William Anderson
William Anderson, composer, guitarist, ensemble director, and champion of new American music, soaked up contemporary American music for 30 years, working directly with composers from all over the esthetic map. In the last 15 years Anderson began composing works that draw on that experience, with a particular concern for finding a coherent way to make maximalism and minimalism work together; how to make embarrassingly simple and charming music work with the most complex musical modalities? Pastiche is not an option.
The latest attempt is here:
Djuna Barnes Settings
William Anderson began playing chamber music at the Tanglewood Festival at age 19. He now plays solo recitals at guitar festivals and new music festivals in the US and abroad.
Anderson was a guest on WNYC’s Leonard Lopate Show; and on NPR’s All Things Considered, when excerpts from his Overture to Sounding Beckett were broadcast nation-wide.
–Anderson has performed with many of New York City’s finest ensembles, including the New York Philharmonic, the Chamber Music Society of Lincoln Center, the Metropolitan Opera Chamber Players, Sequitur, the Group for Contemporary Music, the Da Capo Chamber Players.
–He founded the Cygnus Ensemble in 1985. Cygnus has built a substantial repertoire of chamber music with plucked strings. He became Artistic Director of the Roger Shapiro Fund for New Music in 2011.
–As a composer and arranger Anderson was the first to use a multiply-partitioned array as an accompaniment to a 3-chord pop song (My Morphine–Welch/Anderson), This and other experiments in adapting modernist techniques to subversive, even populous ends, led Paul Griffiths, in the NY Times, to say:
“The mindful voice of Ives, of Stravinsky and of Mr. Wuorinen’s music would not seem to be implied much by such a song as “Night and Day,” but Mr. Anderson’s extraordinary arrangements of this and other numbers by Jerome Kern and Richard Rogers set them squarely and astonishingly in the same tradition…”

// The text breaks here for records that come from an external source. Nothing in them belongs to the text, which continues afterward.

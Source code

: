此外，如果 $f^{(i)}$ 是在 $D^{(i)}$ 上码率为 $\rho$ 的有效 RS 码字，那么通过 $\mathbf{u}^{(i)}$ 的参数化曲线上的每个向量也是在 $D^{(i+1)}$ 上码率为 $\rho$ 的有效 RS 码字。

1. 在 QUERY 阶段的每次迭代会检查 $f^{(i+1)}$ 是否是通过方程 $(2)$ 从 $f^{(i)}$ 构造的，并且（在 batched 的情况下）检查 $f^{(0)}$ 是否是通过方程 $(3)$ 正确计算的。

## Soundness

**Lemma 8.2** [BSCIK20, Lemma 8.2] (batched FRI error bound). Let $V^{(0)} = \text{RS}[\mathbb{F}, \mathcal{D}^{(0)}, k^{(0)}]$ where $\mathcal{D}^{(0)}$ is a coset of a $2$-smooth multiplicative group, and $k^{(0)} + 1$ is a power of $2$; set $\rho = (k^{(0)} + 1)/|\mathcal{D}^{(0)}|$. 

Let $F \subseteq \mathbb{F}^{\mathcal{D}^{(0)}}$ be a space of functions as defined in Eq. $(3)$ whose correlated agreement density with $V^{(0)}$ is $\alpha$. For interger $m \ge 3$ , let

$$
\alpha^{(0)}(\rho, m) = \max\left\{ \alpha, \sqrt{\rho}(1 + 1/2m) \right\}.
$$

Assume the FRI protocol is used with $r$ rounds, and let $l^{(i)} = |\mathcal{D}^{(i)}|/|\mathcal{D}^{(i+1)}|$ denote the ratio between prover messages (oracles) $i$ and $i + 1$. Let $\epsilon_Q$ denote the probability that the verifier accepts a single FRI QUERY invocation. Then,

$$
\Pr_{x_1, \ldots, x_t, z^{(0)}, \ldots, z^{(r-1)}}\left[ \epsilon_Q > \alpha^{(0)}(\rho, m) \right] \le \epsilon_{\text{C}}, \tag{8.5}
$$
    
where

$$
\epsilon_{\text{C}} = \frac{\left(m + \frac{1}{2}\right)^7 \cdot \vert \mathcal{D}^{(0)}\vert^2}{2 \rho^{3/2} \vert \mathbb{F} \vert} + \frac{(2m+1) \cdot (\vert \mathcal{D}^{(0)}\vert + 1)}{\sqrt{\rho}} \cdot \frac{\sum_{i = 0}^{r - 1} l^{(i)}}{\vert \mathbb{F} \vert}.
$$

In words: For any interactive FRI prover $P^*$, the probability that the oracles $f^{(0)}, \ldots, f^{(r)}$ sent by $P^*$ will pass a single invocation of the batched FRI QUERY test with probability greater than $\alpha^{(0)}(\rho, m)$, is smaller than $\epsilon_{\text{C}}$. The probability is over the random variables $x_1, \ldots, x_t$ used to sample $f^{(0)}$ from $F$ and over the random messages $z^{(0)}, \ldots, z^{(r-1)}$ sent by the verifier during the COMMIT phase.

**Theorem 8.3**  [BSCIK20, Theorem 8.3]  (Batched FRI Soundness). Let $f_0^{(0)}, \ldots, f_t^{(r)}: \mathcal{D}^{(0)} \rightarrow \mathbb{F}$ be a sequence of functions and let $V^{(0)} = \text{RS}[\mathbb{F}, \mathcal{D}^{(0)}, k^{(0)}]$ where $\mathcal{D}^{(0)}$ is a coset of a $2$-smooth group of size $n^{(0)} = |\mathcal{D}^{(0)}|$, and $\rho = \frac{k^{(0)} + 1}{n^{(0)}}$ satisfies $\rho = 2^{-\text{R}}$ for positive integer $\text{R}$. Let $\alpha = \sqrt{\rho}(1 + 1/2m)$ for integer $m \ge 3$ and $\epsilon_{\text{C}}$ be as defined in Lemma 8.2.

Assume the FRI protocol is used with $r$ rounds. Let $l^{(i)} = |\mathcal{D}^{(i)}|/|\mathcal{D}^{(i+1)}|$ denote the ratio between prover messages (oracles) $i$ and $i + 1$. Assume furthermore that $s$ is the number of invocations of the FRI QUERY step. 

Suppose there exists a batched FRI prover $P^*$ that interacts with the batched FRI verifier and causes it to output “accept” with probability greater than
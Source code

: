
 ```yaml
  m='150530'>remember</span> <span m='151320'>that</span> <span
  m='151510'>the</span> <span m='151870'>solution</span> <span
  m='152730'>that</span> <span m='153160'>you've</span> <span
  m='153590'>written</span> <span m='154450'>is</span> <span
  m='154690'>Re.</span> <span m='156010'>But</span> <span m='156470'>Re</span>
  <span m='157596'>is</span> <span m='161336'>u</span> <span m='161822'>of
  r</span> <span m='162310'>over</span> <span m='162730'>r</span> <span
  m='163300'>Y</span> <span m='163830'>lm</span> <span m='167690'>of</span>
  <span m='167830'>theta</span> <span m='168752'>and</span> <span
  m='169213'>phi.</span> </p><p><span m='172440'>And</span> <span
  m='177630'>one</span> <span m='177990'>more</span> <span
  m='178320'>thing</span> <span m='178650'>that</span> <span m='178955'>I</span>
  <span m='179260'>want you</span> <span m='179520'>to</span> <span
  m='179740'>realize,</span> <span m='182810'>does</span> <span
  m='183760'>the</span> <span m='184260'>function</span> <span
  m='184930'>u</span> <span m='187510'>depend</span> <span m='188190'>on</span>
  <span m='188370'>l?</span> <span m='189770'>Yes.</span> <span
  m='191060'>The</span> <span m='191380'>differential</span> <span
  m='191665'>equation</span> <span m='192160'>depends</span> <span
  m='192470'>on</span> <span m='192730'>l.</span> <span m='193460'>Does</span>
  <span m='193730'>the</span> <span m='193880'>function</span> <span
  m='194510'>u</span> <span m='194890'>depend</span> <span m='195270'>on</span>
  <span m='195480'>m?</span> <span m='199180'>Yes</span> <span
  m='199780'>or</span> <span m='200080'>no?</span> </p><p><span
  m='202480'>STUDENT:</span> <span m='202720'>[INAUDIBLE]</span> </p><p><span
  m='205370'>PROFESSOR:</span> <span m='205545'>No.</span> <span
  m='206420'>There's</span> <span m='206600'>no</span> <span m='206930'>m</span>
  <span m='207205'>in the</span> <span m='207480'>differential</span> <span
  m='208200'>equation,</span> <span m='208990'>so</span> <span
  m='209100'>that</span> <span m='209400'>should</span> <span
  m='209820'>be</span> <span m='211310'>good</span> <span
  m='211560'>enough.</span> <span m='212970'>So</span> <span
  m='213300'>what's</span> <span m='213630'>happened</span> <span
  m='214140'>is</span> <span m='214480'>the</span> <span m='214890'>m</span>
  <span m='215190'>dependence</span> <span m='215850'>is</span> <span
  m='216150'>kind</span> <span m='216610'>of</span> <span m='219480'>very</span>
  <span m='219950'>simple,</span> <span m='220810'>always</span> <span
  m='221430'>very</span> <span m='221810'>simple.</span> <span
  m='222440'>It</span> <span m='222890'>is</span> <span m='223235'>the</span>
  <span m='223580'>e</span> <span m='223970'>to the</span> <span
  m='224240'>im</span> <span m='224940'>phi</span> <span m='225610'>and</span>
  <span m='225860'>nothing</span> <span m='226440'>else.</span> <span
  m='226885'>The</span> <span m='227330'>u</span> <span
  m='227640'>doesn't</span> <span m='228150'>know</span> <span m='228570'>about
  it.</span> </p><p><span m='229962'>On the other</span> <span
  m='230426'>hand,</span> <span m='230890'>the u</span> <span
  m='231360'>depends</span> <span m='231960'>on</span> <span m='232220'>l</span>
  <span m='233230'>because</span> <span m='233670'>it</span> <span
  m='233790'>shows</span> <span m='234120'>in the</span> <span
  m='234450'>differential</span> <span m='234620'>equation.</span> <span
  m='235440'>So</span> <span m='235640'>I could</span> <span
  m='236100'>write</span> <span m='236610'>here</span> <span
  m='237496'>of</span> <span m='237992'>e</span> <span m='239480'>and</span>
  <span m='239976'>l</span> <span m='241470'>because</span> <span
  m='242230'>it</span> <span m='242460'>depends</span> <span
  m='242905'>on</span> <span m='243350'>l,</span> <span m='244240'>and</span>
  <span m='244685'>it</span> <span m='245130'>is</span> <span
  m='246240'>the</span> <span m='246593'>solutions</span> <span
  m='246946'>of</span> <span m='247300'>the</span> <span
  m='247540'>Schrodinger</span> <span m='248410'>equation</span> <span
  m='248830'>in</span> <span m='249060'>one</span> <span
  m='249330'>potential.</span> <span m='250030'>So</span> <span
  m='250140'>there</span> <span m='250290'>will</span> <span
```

Anderson performed at Tanglewood from 1981 through 1988. In 1982 he began studying with America’s premiere guitar pioneer David Starobin, who introduced him to the music community in New York City. His first solo recital was presented by the League of Composers/ISCM at Weill Hall, New York City (1990). He was also presented in recital by Music From Japan at the Asia Society (1993). He regularly appeared in Washinton D.C.with the Theater Chamber Players at the Kennedy Center, performing both solo guitar and chamber music repertoire. Mr. Anderson has been a soloist in festivals and ensembles such as the Bang on a Can Festival, the Brooklyn Philharmonic, and Modern Works! He has been heard on radio broadcasts on WNYC, WKCR, WGBH, and National Public Radio, Polish National Radio, Radio Bremen, and others.
Mr. Anderson appears on numerous recordings, and has given recitals and radio broadcasts in Europe, Mexico, Japan and the U.S. With Cygnus, he has performed in Denmark, Holland, Poland, Russia, Mexico and California. Cygnus also offers a series of three concerts each season at Merkin Concert Hall in New York City, presenting important new works by America’s best composers. In the New Music Connoisseur, Leo Kraft wrote a review of a Cygnus performance in New York, saying, “If Mr. Anderson’s aim was to show how the guitar can play a significant role in chamber music, he certainly succeeded.” Anderson teaches guitar at Sarah Lawrence College and Queens College.